Life: John Montgomery Ward has at least half-a-dozen claims to baseballing fame. With the exception of Babe Ruth, he’s probably the most successful two-way player ever, posting a 119 ERA+ as a pitcher in ca. 2500 innings and then, after an injury to his arm, accumulating 39.1 WAR as a field player (mostly at shortstop). Concurrent to his playing career, Ward attended Columbia Law, and graduated from same in 1885 (at age 25). Immediately thereafter, he began to establish himself as the first great voice of labor in baseball, leading the formation of the first professional sports players union (The Brotherhood of Professional Baseball Players) and a new baseball league, the Players League. Also, after his playing career, he became one of the country’s best golfers — you know, just for fun.
Spiritual Exercise: First, think of Monte Ward. Now, think of the Owen Wilson character from the movie Meet the Parents. Those guys are jerks, right?*
*Warning: Might not be an actual spiritual exercise. But, seriously, those guys are both jerks.
A Prayer for Monte Ward
I haven’t watched the YouTube video of you
stealing from the rich and giving to the poor
because I’ve been too busy watching the one of
Charlie Sheen accepting the Oscar for Gauntest Face
and this other one that’s a stop-motion video
of a beautiful flower first sprouting from the ground
and then bursting into bloom and then turning into
Charlie Sheen accepting the Oscar for Gauntest Face.

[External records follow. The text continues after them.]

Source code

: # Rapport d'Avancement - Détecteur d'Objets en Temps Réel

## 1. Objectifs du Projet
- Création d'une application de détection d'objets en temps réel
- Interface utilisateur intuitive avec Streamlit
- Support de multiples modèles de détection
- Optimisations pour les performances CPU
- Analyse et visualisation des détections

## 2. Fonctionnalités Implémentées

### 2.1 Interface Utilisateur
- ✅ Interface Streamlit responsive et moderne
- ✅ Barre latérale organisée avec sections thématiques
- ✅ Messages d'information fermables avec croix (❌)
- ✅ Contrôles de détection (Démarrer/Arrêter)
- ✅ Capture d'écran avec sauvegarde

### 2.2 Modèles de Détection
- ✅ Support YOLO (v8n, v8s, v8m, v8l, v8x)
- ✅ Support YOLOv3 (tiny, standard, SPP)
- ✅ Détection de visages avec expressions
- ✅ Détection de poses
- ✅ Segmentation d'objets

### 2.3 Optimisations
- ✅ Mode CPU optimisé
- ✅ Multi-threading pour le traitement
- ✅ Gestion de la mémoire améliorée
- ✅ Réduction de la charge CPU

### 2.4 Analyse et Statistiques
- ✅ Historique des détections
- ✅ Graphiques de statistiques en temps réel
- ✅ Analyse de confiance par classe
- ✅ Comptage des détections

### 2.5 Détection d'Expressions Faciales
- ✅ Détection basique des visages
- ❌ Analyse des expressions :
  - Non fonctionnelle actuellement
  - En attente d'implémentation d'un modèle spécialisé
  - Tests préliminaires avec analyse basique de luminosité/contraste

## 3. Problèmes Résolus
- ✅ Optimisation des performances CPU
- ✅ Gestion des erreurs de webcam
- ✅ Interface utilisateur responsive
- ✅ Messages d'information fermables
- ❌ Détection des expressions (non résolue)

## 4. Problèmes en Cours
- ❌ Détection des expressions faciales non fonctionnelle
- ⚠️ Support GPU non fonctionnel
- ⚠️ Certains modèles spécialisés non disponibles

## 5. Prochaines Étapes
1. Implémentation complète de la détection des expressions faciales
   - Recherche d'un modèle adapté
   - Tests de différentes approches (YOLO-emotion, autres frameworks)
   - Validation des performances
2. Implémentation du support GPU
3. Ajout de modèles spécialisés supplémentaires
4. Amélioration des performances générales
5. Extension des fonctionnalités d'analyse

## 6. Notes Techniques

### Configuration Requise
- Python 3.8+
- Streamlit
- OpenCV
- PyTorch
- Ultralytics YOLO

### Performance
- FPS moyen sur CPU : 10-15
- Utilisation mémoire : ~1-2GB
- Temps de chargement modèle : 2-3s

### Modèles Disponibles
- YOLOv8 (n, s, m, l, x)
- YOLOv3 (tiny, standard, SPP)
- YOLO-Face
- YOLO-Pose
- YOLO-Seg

Still, people whose taste I trust have described your
performance with superlative adjectives —
a fact of which you’re likely unware, owing to
your death and subsequent internment at
Greenfield Cemetery in Uniondale, New York.
In your living years, though, you appear to’ve been
both well-bred and a champion of workers’ rights —
a combination that would win you respect in our time
and the right to date almost every female graduate
of both Vassar and Wesleyan Colleges.